The Maximum Mean Discrepancy (MMD) is a cornerstone statistic for nonparametric two-sample testing, but its test power is dictated entirely by the chosen kernel. Because any fixed kernel inherently fails to distinguish certain distributions, the kernel must be dynamically optimized. However, data-driven optimization violates the foundational i.i.d. assumption, forcing a strict trade-off in existing frameworks. Ratio criteria ignore this dependence, inducing overfitting and variance collapse on rich kernel classes. Conversely, aggregation methods bypass the dependence using finite grids, but this strategy cannot scale to continuous search spaces like deep kernels. To break this dichotomy, we establish data-driven kernel selection as a model selection problem. We propose Complexity-Penalized MMD (CP-MMD), a criterion derived by applying the two-sample uniform concentration inequality of preceding works to the post-optimization MMD problem. The resulting penalty bounds the empirical MMD by the complexity of the kernel search space, mathematically absorbing the cost of optimization, so that CP-MMD enables direct, grid-free maximization over continuous parametric classes, including scalar bandwidths, polynomial feature bandwidths, and deep network parameters. By formally accounting for optimization complexity, we prove that CP-MMD maximizes true test power while ensuring unconditional Type-I validity. Consequently, CP-MMD enables grid-free kernel selection across linear, polynomial-feature, and deep regimes, matching or exceeding state-of-the-art test power.

Editorial analysis

A structured set of objections, weighed in public.
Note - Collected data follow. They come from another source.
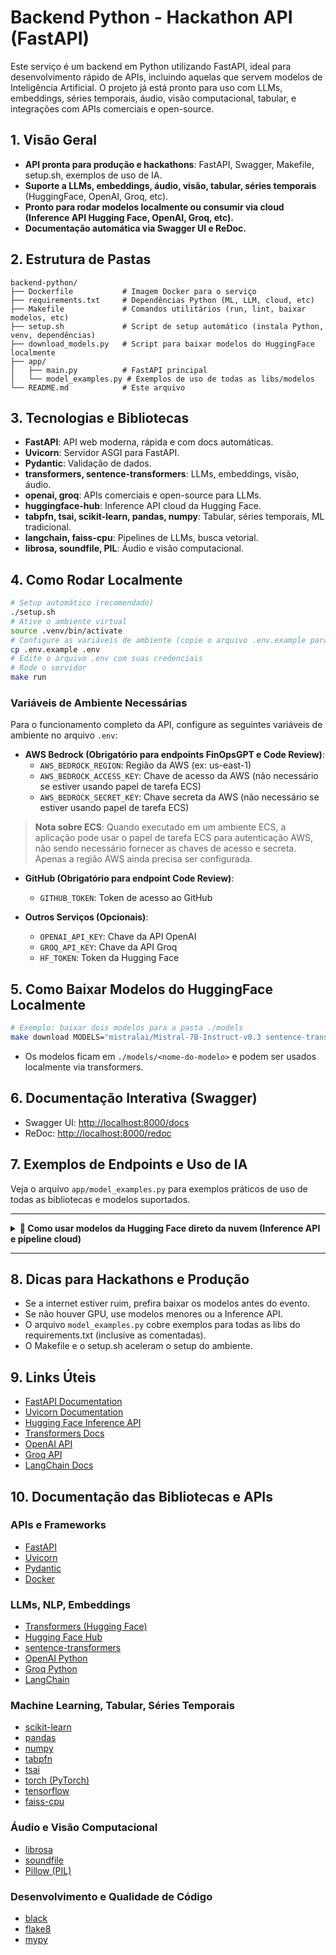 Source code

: # Backend Python - Hackathon API (FastAPI)

Este serviço é um backend em Python utilizando FastAPI, ideal para desenvolvimento rápido de APIs, incluindo aquelas que servem modelos de Inteligência Artificial. O projeto já está pronto para uso com LLMs, embeddings, séries temporais, áudio, visão computacional, tabular, e integrações com APIs comerciais e open-source.

## 1. Visão Geral

- **API pronta para produção e hackathons**: FastAPI, Swagger, Makefile, setup.sh, exemplos de uso de IA.
- **Suporte a LLMs, embeddings, áudio, visão, tabular, séries temporais** (HuggingFace, OpenAI, Groq, etc).
- **Pronto para rodar modelos localmente ou consumir via cloud (Inference API Hugging Face, OpenAI, Groq, etc).**
- **Documentação automática via Swagger UI e ReDoc.**

## 2. Estrutura de Pastas

```
backend-python/
├── Dockerfile           # Imagem Docker para o serviço
├── requirements.txt     # Dependências Python (ML, LLM, cloud, etc)
├── Makefile             # Comandos utilitários (run, lint, baixar modelos, etc)
├── setup.sh             # Script de setup automático (instala Python, venv, dependências)
├── download_models.py   # Script para baixar modelos do HuggingFace localmente
├── app/
│   ├── main.py          # FastAPI principal
│   └── model_examples.py # Exemplos de uso de todas as libs/modelos
└── README.md            # Este arquivo
```

## 3. Tecnologias e Bibliotecas

- **FastAPI**: API web moderna, rápida e com docs automáticas.
- **Uvicorn**: Servidor ASGI para FastAPI.
- **Pydantic**: Validação de dados.
- **transformers, sentence-transformers**: LLMs, embeddings, visão, áudio.
- **openai, groq**: APIs comerciais e open-source para LLMs.
- **huggingface-hub**: Inference API cloud da Hugging Face.
- **tabpfn, tsai, scikit-learn, pandas, numpy**: Tabular, séries temporais, ML tradicional.
- **langchain, faiss-cpu**: Pipelines de LLMs, busca vetorial.
- **librosa, soundfile, PIL**: Áudio e visão computacional.

## 4. Como Rodar Localmente

```bash
# Setup automático (recomendado)
./setup.sh
# Ative o ambiente virtual
source .venv/bin/activate
# Configure as variáveis de ambiente (copie o arquivo .env.example para .env e preencha os valores)
cp .env.example .env
# Edite o arquivo .env com suas credenciais
# Rode o servidor
make run
```

### Variáveis de Ambiente Necessárias

Para o funcionamento completo da API, configure as seguintes variáveis de ambiente no arquivo `.env`:

- **AWS Bedrock (Obrigatório para endpoints FinOpsGPT e Code Review)**:
  - `AWS_BEDROCK_REGION`: Região da AWS (ex: us-east-1)
  - `AWS_BEDROCK_ACCESS_KEY`: Chave de acesso da AWS (não necessário se estiver usando papel de tarefa ECS)
  - `AWS_BEDROCK_SECRET_KEY`: Chave secreta da AWS (não necessário se estiver usando papel de tarefa ECS)

> **Nota sobre ECS**: Quando executado em um ambiente ECS, a aplicação pode usar o papel de tarefa ECS para autenticação AWS, não sendo necessário fornecer as chaves de acesso e secreta. Apenas a região AWS ainda precisa ser configurada.

- **GitHub (Obrigatório para endpoint Code Review)**:
  - `GITHUB_TOKEN`: Token de acesso ao GitHub

- **Outros Serviços (Opcionais)**:
  - `OPENAI_API_KEY`: Chave da API OpenAI
  - `GROQ_API_KEY`: Chave da API Groq
  - `HF_TOKEN`: Token da Hugging Face

## 5. Como Baixar Modelos do HuggingFace Localmente

```bash
# Exemplo: baixar dois modelos para a pasta ./models
make download MODELS="mistralai/Mistral-7B-Instruct-v0.3 sentence-transformers/all-MiniLM-L6-v2"
```

- Os modelos ficam em `./models/<nome-do-modelo>` e podem ser usados localmente via transformers.

## 6. Documentação Interativa (Swagger)

- Swagger UI: [http://localhost:8000/docs](http://localhost:8000/docs)
- ReDoc: [http://localhost:8000/redoc](http://localhost:8000/redoc)

## 7. Exemplos de Endpoints e Uso de IA

Veja o arquivo `app/model_examples.py` para exemplos práticos de uso de todas as bibliotecas e modelos suportados.

---

<details>
<summary><strong>🚀 Como usar modelos da Hugging Face direto da nuvem (Inference API e pipeline cloud)</strong></summary>

### 1. Usando o pipeline do transformers (cloud ou local)

Ideal para PoCs rápidas. O pipeline baixa e executa o modelo automaticamente (local ou cloud, se disponível):

```python
from transformers import pipeline

pipe = pipeline("text-classification", model="distilbert-base-uncased-finetuned-sst-2-english")
result = pipe("I love this!")
print(result)
```

- Se o modelo não estiver local, será baixado automaticamente.
- Se não houver GPU/infra, pode ser mais lento.

### 2. Usando a Inference API da Hugging Face (cloud)

Ideal para desenvolvimento em locais com internet instável ou sem GPU local. Você consome o modelo direto da nuvem da Hugging Face:

```python
from huggingface_hub import InferenceClient

client = InferenceClient(token="<seu_token_hf>")
response = client.text_generation("Qual o propósito da vida?", model="tiiuae/falcon-7b-instruct")
print(response)
```

- **Vantagens:** Não precisa baixar nem rodar o modelo localmente.
- **Desvantagens:** Depende da internet e do plano da Hugging Face (há limites gratuitos e pagos).
- **Como obter o token:**
  1. Crie uma conta em <https://huggingface.co>
  2. Vá em "Settings" > "Access Tokens" > "New token" (role: "read")
  3. Use o token no código acima.
- **Dica:** Para tasks como classificação, geração de texto, embeddings, etc., basta mudar o método do `InferenceClient` (ex: `client.text_classification`, `client.feature_extraction`, etc).

</details>

---

## 8. Dicas para Hackathons e Produção

- Se a internet estiver ruim, prefira baixar os modelos antes do evento.
- Se não houver GPU, use modelos menores ou a Inference API.
- O arquivo `model_examples.py` cobre exemplos para todas as libs do requirements.txt (inclusive as comentadas).
- O Makefile e o setup.sh aceleram o setup do ambiente.

## 9. Links Úteis

- [FastAPI Documentation](https://fastapi.tiangolo.com/)
- [Uvicorn Documentation](https://www.uvicorn.org/)
- [Hugging Face Inference API](https://huggingface.co/inference-api)
- [Transformers Docs](https://huggingface.co/docs/transformers/index)
- [OpenAI API](https://platform.openai.com/docs/)
- [Groq API](https://console.groq.com/docs/openai)
- [LangChain Docs](https://python.langchain.com/docs/get_started/introduction.html)

## 10. Documentação das Bibliotecas e APIs

### APIs e Frameworks

- [FastAPI](https://fastapi.tiangolo.com/)
- [Uvicorn](https://www.uvicorn.org/)
- [Pydantic](https://docs.pydantic.dev/)
- [Docker](https://docs.docker.com/)

### LLMs, NLP, Embeddings

- [Transformers (Hugging Face)](https://huggingface.co/docs/transformers/index)
- [Hugging Face Hub](https://huggingface.co/docs/huggingface_hub/index)
- [sentence-transformers](https://www.sbert.net/)
- [OpenAI Python](https://platform.openai.com/docs/api-reference/introduction)
- [Groq Python](https://github.com/groq/groq-python)
- [LangChain](https://python.langchain.com/docs/get_started/introduction.html)

### Machine Learning, Tabular, Séries Temporais

- [scikit-learn](https://scikit-learn.org/stable/)
- [pandas](https://pandas.pydata.org/docs/)
- [numpy](https://numpy.org/doc/)
- [tabpfn](https://github.com/automl/TabPFN)
- [tsai](https://timeseriesai.github.io/tsai/)
- [torch (PyTorch)](https://pytorch.org/docs/stable/index.html)
- [tensorflow](https://www.tensorflow.org/api_docs)
- [faiss-cpu](https://github.com/facebookresearch/faiss)

### Áudio e Visão Computacional

- [librosa](https://librosa.org/doc/latest/index.html)
- [soundfile](https://pysoundfile.readthedocs.io/en/latest/)
- [Pillow (PIL)](https://pillow.readthedocs.io/en/stable/)

### Desenvolvimento e Qualidade de Código

- [black](https://black.readthedocs.io/en/stable/)
- [flake8](https://flake8.pycqa.org/en/latest/)
- [mypy](https://mypy.readthedocs.io/en/stable/)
Desk editor's note, referee report, simulated authors' rebuttal, and a circularity audit. Tearing a paper down is the easy half of reading it; the pith above is the substance, this is the friction.

Desk Editor's Note private letter to a colleague

The paper proposes a complexity penalty for kernel selection in MMD tests that claims to deliver valid and powerful tests over continuous classes, but the handling of dependence from data-driven optimization looks like the key place to verify.

read the letter

This paper takes on the kernel choice problem in maximum mean discrepancy two-sample tests. Instead of fixing a kernel or searching over a grid, they frame selection as model selection and add a penalty based on the complexity of the kernel class. They derive the CP-MMD criterion by taking a uniform concentration inequality from earlier work and applying it after the kernel has been optimized. The penalty is supposed to account for how much the optimization can inflate the statistic, allowing direct maximization over things like bandwidths or even deep network parameters. They claim this gives unconditional type I error control and maximizes power. What stands out is the attempt to move beyond the usual split between ratio-based methods that ignore dependence and grid-based ones that can't handle continuous spaces. If the math works, it would let people use richer kernels without worrying about overfitting the test statistic. The potential issue is exactly the one in the stress test. Applying a bound meant for fixed kernels to a data-dependent choice requires care. The optimization step means the kernel is chosen using the same samples that go into the MMD, so the usual concentration might not transfer directly. The paper says they prove validity, but I would check whether they add any correction for the selection process or if they just plug in the optimized value. If it's the latter, the guarantee could be compromised. On the empirical side, the abstract mentions matching or exceeding state-of-the-art power, but without seeing the experiments I can't judge how strong the evidence is. The theory is the load-bearing part here. This work is aimed at people doing nonparametric hypothesis testing in machine learning settings, especially those wanting to use learned or parametric kernels. A reader who cares about rigorous guarantees for adaptive tests would get the most out of it. It deserves a serious referee. The problem is important, the approach is different from prior art, and even if the proof needs tightening, the direction is worth exploring in review. I would recommend sending it to peer review rather than desk rejecting it.

Referee Report

1 major / 1 minor

Summary. The manuscript proposes Complexity-Penalized MMD (CP-MMD) for data-driven kernel selection in nonparametric two-sample testing. It treats kernel optimization as a model selection problem and derives a penalty by applying prior two-sample uniform concentration inequalities directly to the post-optimization MMD statistic. This penalty is claimed to bound the empirical MMD by the complexity of the kernel class, enabling grid-free maximization over continuous parametric families (scalar bandwidths, polynomial features, deep network parameters) while proving unconditional Type-I validity and maximization of true test power.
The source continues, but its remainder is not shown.